Hi everyone,
I came across this used/cancelled Borgata Casino playing card recently and was hoping if someone can shed some light on this particular deck. I'm pretty certain this was actually used by the casino table games and was sold at their gift shops years ago. The holes are punched on all of the cards. Was this particular deck the first generation of Borgata playing cards? I think they now go with Gemaco as their source for playing cards.
I don't know how long the Borgata's been in business, but if I had to guess, I'd say that's a rather old deck there, relatively speaking. The process for canceling decks at casinos about 20-ish years ago or more used to be just an off-center, drilled-in hole created on a drill press. These days, they often will use a heavy black magic marker to make a line along each side of the deck, then use a band saw to slice off an entire corner of the pack, often while the cards are still in the box, resulting in a very uneven cut from card to card - it makes the cards nearly unusable in a serious poker game without some major alteration of their alterations to keep the cards from being considered "marked."
Some casinos have even ended the practice of selling floor-used, canceled decks as souvenirs - when I was in the Wynn and Encore casinos last spring, they were only selling souvenir decks custom-printed for that purpose, not floor-used decks that had been canceled. The store staff informed me they no longer carried canceled decks.

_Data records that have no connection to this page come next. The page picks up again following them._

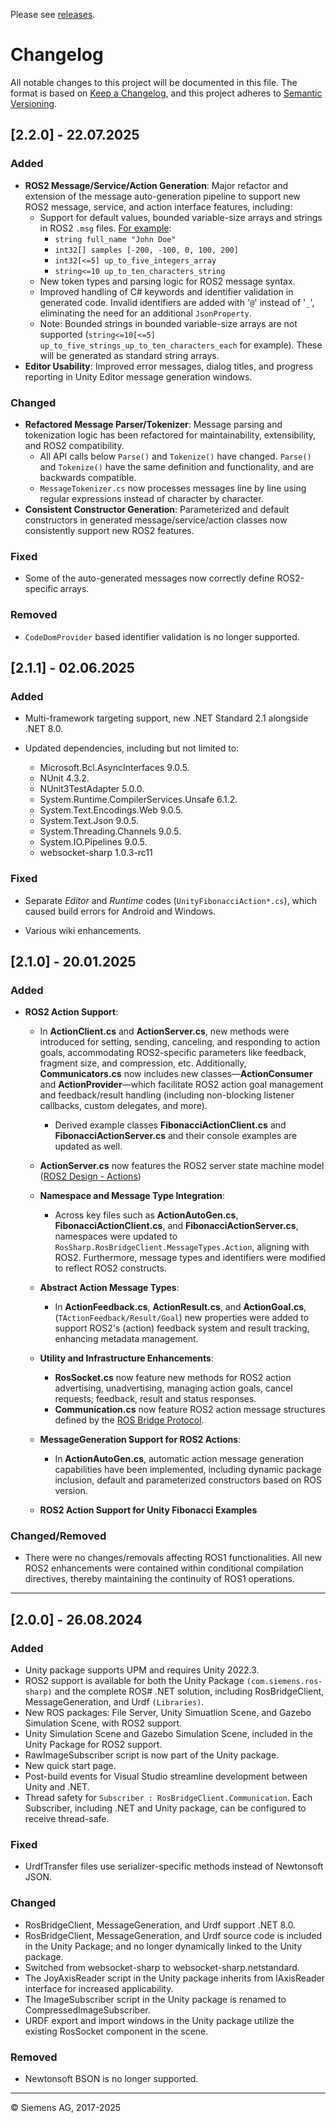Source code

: Please see [releases](https://github.com/siemens/ros-sharp/releases).

# Changelog

All notable changes to this project will be documented in this file. 
The format is based on [Keep a Changelog](https://keepachangelog.com/en/1.0.0/), and this project adheres to [Semantic Versioning](https://semver.org/spec/v2.0.0.html).

<!-- Unreleased -->

## [2.2.0] - 22.07.2025

### Added
- **ROS2 Message/Service/Action Generation**: Major refactor and extension of the message auto-generation pipeline to support new ROS2 message, service, and action interface features, including:
    - Support for default values, bounded variable-size arrays and strings in ROS2 `.msg` files. [For example](https://docs.ros.org/en/foxy/Concepts/About-ROS-Interfaces.html):
        - `string full_name "John Doe"`
        - `int32[] samples [-200, -100, 0, 100, 200]`
        - `int32[<=5] up_to_five_integers_array`
        - `string<=10 up_to_ten_characters_string`
    - New token types and parsing logic for ROS2 message syntax.
    - Improved handling of C# keywords and identifier validation in generated code. Invalid identifiers are added with '`@`' instead of '`_`', eliminating the need for an additional `JsonProperty`.
    - Note: Bounded strings in bounded variable-size arrays are not supported (`string<=10[<=5] up_to_five_strings_up_to_ten_characters_each` for example). These will be generated as standard string arrays. 
- **Editor Usability**: Improved error messages, dialog titles, and progress reporting in Unity Editor message generation windows.

### Changed
- **Refactored Message Parser/Tokenizer**: Message parsing and tokenization logic has been refactored for maintainability, extensibility, and ROS2 compatibility.
    - All API calls below `Parse()` and `Tokenize()` have changed. `Parse()` and `Tokenize()` have the same definition and functionality, and are backwards compatible.
    - `MessageTokenizer.cs` now processes messages line by line using regular expressions instead of character by character.
- **Consistent Constructor Generation**: Parameterized and default constructors in generated message/service/action classes now consistently support new ROS2 features.

### Fixed
- Some of the auto-generated messages now correctly define ROS2-specific arrays.

### Removed
- `CodeDomProvider` based identifier validation is no longer supported. 

## [2.1.1] - 02.06.2025

### Added
-  Multi-framework targeting support, new .NET Standard 2.1 alongside .NET 8.0.

- Updated dependencies, including but not limited to:
    - Microsoft.Bcl.AsyncInterfaces 9.0.5.
    - NUnit 4.3.2.
    - NUnit3TestAdapter 5.0.0.
    - System.Runtime.CompilerServices.Unsafe 6.1.2.
    - System.Text.Encodings.Web 9.0.5.
    - System.Text.Json 9.0.5.
    - System.Threading.Channels 9.0.5.
    - System.IO.Pipelines 9.0.5.
    - websocket-sharp 1.0.3-rc11

### Fixed
- Separate *Editor* and *Runtime* codes (`UnityFibonacciAction*.cs`), which caused build errors for Android and Windows.

- Various wiki enhancements. 

## [2.1.0] - 20.01.2025

### Added
- **ROS2 Action Support**:
    - In **ActionClient.cs** and **ActionServer.cs**, new methods were introduced for setting, sending, canceling, and responding to action goals, accommodating ROS2-specific parameters like feedback, fragment size, and compression, etc. Additionally, **Communicators.cs** now includes new classes—**ActionConsumer** and **ActionProvider**—which facilitate ROS2 action goal management and feedback/result handling (including non-blocking listener callbacks, custom delegates, and more). 
        - Derived example classes **FibonacciActionClient.cs** and **FibonacciActionServer.cs** and their console examples are updated as well. 
    - **ActionServer.cs** now features the ROS2 server state machine model ([ROS2 Design - Actions](https://design.ros2.org/articles/actions.html))  

    - **Namespace and Message Type Integration**:
        - Across key files such as **ActionAutoGen.cs**, **FibonacciActionClient.cs**, and **FibonacciActionServer.cs**, namespaces were updated to `RosSharp.RosBridgeClient.MessageTypes.Action`, aligning with ROS2. Furthermore, message types and identifiers were modified to reflect ROS2 constructs.

    - **Abstract Action Message Types**:
        - In **ActionFeedback.cs**, **ActionResult.cs**, and **ActionGoal.cs**, (`TActionFeedback/Result/Goal`) new properties were added to support ROS2's (action) feedback system and result tracking, enhancing metadata management.

    - **Utility and Infrastructure Enhancements**:
        - **RosSocket.cs** now feature new methods for ROS2 action advertising, unadvertising, managing action goals, cancel requests; feedback, result and status responses.
        - **Communication.cs** now feature ROS2 action message structures defined by the [ROS Bridge Protocol](https://github.com/RobotWebTools/rosbridge_suite/blob/ros2/ROSBRIDGE_PROTOCOL.md#rosbridge-v20-protocol-specification).  

    - **MessageGeneration Support for ROS2 Actions**:
        - In **ActionAutoGen.cs**, automatic action message generation capabilities have been implemented, including dynamic package inclusion, default and parameterized constructors based on ROS version.

    - **ROS2 Action Support for Unity Fibonacci Examples**


### Changed/Removed
- There were no changes/removals affecting ROS1 functionalities. All new ROS2 enhancements were contained within conditional compilation directives, thereby maintaining the continuity of ROS1 operations.

---


## [2.0.0] - 26.08.2024

### Added

- Unity package supports UPM and requires Unity 2022.3.
- ROS2 support is available for both the Unity Package `(com.siemens.ros-sharp)` and the complete ROS# .NET solution, including RosBridgeClient, MessageGeneration, and Urdf `(Libraries)`.
- New ROS packages: File Server, Unity Simuatlion Scene, and Gazebo Simulation Scene, with ROS2 support.
- Unity Simulation Scene and Gazebo Simulation Scene, included in the Unity Package for ROS2 support.
- RawImageSubscriber script is now part of the Unity package.
- New quick start page.
- Post-build events for Visual Studio streamline development between Unity and .NET.
- Thread safety for `Subscriber : RosBridgeClient.Communication`. Each Subscriber, including .NET and Unity package, can be configured to receive thread-safe. 

### Fixed

- UrdfTransfer files use serializer-specific methods instead of Newtonsoft JSON.

### Changed

- RosBridgeClient, MessageGeneration, and Urdf support .NET 8.0.
- RosBridgeClient, MessageGeneration, and Urdf source code is included in the Unity Package; and no longer dynamically linked to the Unity package.
- Switched from websocket-sharp to websocket-sharp.netstandard.
- The JoyAxisReader script in the Unity package inherits from IAxisReader interface for increased applicability.
- The ImageSubscriber script in the Unity package is renamed to CompressedImageSubscriber.
- URDF export and import windows in the Unity package utilize the existing RosSocket component in the scene.  

### Removed

- Newtonsoft BSON is no longer supported.  

---

© Siemens AG, 2017-2025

Interesting bit of trivia - in the state of Nevada, all the casinos use prison labor to re-sort canceled decks into packs for later sale to tourists. The prisoners themselves are not permitted to keep any of the casino-used decks for their own use; they're considered contraband. Prisoners are typically paid pennies an hour - the most recent data I could get was from 2001, but back then, Nevada prisoners were paid as little as $0.25/hour. Paltry as it sounds, it's better than in some states - there's a few that don't pay prisoners at all. In general, they typically earn nothing even close to minimum wage, in the process taking jobs away from the general public that would have paid at least minimum wage. Attempts by prisoners to protest this governmental and corporate exploitation are usually suppressed and hidden from the media.